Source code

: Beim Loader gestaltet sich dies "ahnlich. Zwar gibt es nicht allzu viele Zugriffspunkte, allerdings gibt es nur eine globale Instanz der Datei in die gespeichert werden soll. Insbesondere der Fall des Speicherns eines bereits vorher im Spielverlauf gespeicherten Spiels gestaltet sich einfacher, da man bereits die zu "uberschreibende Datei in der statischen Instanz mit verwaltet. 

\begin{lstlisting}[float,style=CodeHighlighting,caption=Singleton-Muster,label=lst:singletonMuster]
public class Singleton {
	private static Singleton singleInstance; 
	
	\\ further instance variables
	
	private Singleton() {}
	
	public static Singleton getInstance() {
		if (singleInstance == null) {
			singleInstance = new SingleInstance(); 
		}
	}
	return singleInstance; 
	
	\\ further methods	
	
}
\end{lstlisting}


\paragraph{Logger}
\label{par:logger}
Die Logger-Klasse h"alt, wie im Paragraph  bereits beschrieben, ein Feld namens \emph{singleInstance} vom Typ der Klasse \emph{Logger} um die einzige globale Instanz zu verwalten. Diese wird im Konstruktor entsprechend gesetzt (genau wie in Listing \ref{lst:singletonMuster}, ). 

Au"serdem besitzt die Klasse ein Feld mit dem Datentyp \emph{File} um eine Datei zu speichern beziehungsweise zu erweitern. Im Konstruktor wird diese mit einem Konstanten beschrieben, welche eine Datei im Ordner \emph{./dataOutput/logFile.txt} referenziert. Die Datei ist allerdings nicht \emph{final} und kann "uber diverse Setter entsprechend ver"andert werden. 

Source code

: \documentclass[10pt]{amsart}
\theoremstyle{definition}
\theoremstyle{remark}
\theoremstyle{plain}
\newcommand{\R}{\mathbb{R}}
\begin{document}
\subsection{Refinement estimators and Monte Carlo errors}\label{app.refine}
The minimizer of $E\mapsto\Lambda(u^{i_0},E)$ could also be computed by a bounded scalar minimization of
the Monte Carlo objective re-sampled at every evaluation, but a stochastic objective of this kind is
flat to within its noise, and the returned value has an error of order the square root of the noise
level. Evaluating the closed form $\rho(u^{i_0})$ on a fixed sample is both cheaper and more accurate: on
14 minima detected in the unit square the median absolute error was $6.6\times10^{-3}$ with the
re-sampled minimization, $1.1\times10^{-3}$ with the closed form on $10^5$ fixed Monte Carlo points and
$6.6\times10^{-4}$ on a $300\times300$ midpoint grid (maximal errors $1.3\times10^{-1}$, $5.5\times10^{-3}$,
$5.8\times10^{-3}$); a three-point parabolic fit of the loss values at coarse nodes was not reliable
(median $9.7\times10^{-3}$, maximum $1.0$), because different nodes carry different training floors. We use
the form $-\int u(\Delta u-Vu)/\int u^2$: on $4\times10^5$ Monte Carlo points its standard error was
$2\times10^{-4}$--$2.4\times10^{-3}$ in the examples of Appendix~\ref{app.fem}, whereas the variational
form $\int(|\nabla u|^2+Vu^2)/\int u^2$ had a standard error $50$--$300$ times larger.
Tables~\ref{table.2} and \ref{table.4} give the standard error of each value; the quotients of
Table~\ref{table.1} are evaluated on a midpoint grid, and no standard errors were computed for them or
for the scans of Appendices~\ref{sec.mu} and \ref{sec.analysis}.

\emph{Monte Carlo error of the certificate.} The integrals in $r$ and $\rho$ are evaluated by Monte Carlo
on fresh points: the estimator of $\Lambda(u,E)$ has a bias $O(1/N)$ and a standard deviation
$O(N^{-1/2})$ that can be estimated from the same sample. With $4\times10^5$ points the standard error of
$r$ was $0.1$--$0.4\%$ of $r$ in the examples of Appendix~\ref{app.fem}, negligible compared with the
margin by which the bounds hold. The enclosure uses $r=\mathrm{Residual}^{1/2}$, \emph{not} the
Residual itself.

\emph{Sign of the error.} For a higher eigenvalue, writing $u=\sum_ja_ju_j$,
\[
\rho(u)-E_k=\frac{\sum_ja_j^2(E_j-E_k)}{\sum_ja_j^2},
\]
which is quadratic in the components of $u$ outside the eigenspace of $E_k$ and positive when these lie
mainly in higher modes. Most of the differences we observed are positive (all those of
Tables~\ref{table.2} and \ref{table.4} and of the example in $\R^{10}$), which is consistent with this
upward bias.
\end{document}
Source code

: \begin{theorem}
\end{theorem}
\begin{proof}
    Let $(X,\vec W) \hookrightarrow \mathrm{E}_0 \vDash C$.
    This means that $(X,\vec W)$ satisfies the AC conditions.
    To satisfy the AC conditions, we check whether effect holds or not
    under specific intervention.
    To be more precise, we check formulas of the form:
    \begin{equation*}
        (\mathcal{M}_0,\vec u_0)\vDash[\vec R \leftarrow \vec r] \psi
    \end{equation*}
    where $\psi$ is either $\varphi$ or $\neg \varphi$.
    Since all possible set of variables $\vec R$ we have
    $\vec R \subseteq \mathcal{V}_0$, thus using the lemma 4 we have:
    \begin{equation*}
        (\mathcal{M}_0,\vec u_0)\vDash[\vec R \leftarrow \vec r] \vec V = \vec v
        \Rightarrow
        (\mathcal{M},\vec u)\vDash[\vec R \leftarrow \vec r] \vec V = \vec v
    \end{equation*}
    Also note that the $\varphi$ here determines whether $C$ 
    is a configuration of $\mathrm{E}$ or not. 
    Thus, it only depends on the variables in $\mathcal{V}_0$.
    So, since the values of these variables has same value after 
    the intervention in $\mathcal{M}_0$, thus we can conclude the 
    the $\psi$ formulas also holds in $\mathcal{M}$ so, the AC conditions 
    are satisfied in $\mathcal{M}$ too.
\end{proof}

--------

:: To do ::
Every line above in which the word "bias" occurs needs to be copied.

:: Response ::
on fresh points: the estimator of $\Lambda(u,E)$ has a bias $O(1/N)$ and a standard deviation
upward bias.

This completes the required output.